Эмпирическая социология такой головной боли не знает. Поскольку её «категорический императив» — это точно и репрезентативно замерить феномен, не вдаваясь в его природу. Боюсь, что в этом случае можно

сказать и так: источники вдохновения и побед эмпирической социологии лежат вне её. Они, скорее, в математике, статистике, логистике, информатике, раньше бы сказали, в кибернетике.

Чтобы ни делала теоретическая наука, как бы она ни развивалась, она всегда — тем более, если речь идет об общественной науке — будет предметом претензий и критики.

Когда-то Р. Мертон мечтал об «опережающей» способности социологии. Наши мечты подчас осуществляются замысловато и неожиданно. Сегодня значительная часть социологов работает в парадигме, круто оторвавшейся от еще недавней классики 1950 — 1970-х годов. Можно сказать, что социология обогнала самоё себя. Как возможно такое?! Ведь социология — род сознания. И если кто кого опережает, то, конечно, «бытие опережает сознание», или, что то же самое — социальная реальность меняется быстрее, чем наши знания о ней. Однако, как бы там ни было, в первую очередь приходится говорить, действительно, о другом — резкой смене парадигмы и стиля, в формате, которых теперешняя социология относится к «постсовременной» реальности и исследует её.
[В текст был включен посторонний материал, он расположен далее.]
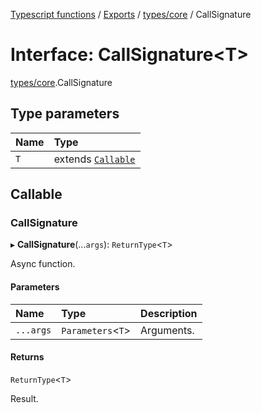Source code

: [Typescript functions](../index.md) / [Exports](../modules.md) / [types/core](../modules/types_core.md) / CallSignature

# Interface: CallSignature<T\>

[types/core](../modules/types_core.md).CallSignature

## Type parameters

| Name | Type |
| :------ | :------ |
| `T` | extends [`Callable`](types_core.Callable.md) |

## Callable

### CallSignature

▸ **CallSignature**(...`args`): `ReturnType`<`T`\>

Async function.

#### Parameters

| Name | Type | Description |
| :------ | :------ | :------ |
| `...args` | `Parameters`<`T`\> | Arguments. |

#### Returns

`ReturnType`<`T`\>

Result.
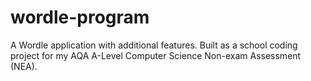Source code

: # wordle-program
A Wordle application with additional features. Built as a school coding project for my AQA A-Level Computer Science Non-exam Assessment (NEA).
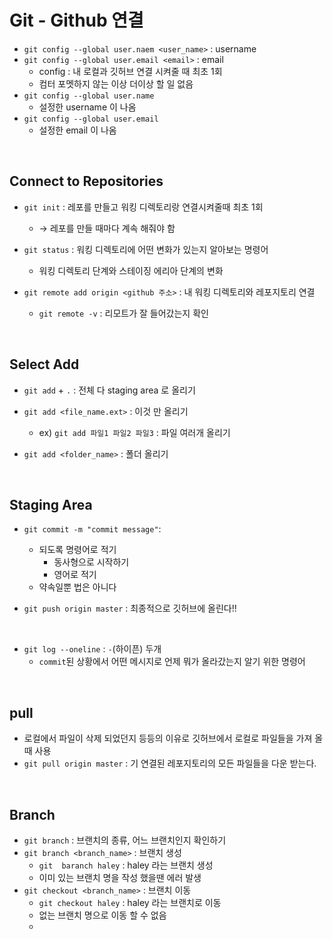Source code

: # Git - Github 연결

* `git config --global user.naem <user_name>` : username
* `git config --global user.email <email>` : email
  * config : 내 로컬과 깃허브 연결 시켜줄 때 최초 1회
  * 컴터 포멧하지 않는 이상 더이상 할 일 없음
* `git config --global user.name`
  * 설정한 username 이 나옴
* `git config --global user.email`
  * 설정한 email 이 나옴

<br>

## Connect to Repositories

* `git init` : 레포를 만들고 워킹 디렉토리랑 연결시켜줄때 최초 1회
  * → 레포를 만들 때마다 계속 해줘야 함

* `git status` : 워킹 디렉토리에 어떤 변화가 있는지 알아보는 명령어
  * 워킹 디렉토리 단계와 스테이징 에리아 단계의 변화

* `git remote add origin <github 주소>` : 내 워킹 디렉토리와 레포지토리 연결
  * `git remote -v` : 리모트가 잘 들어갔는지 확인

<br>

## Select Add

* `git add` + `.` : 전체 다 staging area 로 올리기

* `git add <file_name.ext>` : 이것 만 올리기
  * ex) `git add 파일1 파일2 파일3` : 파일 여러개 올리기
* `git add <folder_name>`  : 폴더 올리기

<br>

## Staging Area

* `git commit -m "commit message"`:
  * 되도록 명령어로 적기
    * 동사형으로 시작하기
    * 영어로 적기
  * 약속일뿐 법은 아니다

* `git push origin master` : 최종적으로 깃허브에 올린다!!

<br>

* `git log --oneline` : `-`(하이픈) 두개
  * `commit`된 상황에서 어떤 메시지로 언제 뭐가 올라갔는지 알기 위한 명령어

<br>

## pull

* 로컬에서 파일이 삭제 되었던지 등등의 이유로 깃허브에서 로컬로 파일들을 가져 올 때 사용
* `git pull origin master` : 기 연결된 레포지토리의 모든 파일들을 다운 받는다.

<br>

## Branch

* `git branch` : 브랜치의 종류, 어느 브랜치인지 확인하기
* `git branch <branch_name>` : 브랜치 생성
  * `git  baranch haley` : haley 라는 브랜치 생성
  * 이미 있는 브랜치 명을 작성 했을땐 에러 발생
* `git checkout <branch_name>` : 브랜치 이동
  * `git checkout haley` : haley 라는 브랜치로 이동
  * 없는 브랜치 명으로 이동 할 수 없음
  *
Самая бросающаяся черта теперешней социологии — она практически бесповоротно стала «постклассической», «постмодернистской». Изменения такого рода не остаются без последствий. Эти последствия можно сформулировать следующим образом.

Постмодернизм в социологии: доминанта локального

Постмодернизм в социологии означает, прежде всего, тот факт, что социология больше не претендует на статус и возможность быть общей теорией социального. Постмодернизм, по убеждению его зачинателей (Лиотар, Делёз, Деррида), — враг всеобщего и тотального. Известно, как были напуганы отцы-основатели постмодернизма превращением, прежде всего, классической европейской философии и марксизма в инструмент и обоснование политического тоталитаризма. С этой точки зрения, теперешнее социологическое знание — это, скорее, социология локального-частного (сетевые структуры, повседневность, социальная виртуальность, прекариат, город, «трансформация интимности», «социология вещей» и проч., проч.). В этом плане постмодернистская социология исключила подход к реальности в универсальных категориях, терминах прогресса, цивилизованности, высоких человеческих ценностей. Такова неутешительная цена отказа от того, что составляло «золотой фонд» классической социологии.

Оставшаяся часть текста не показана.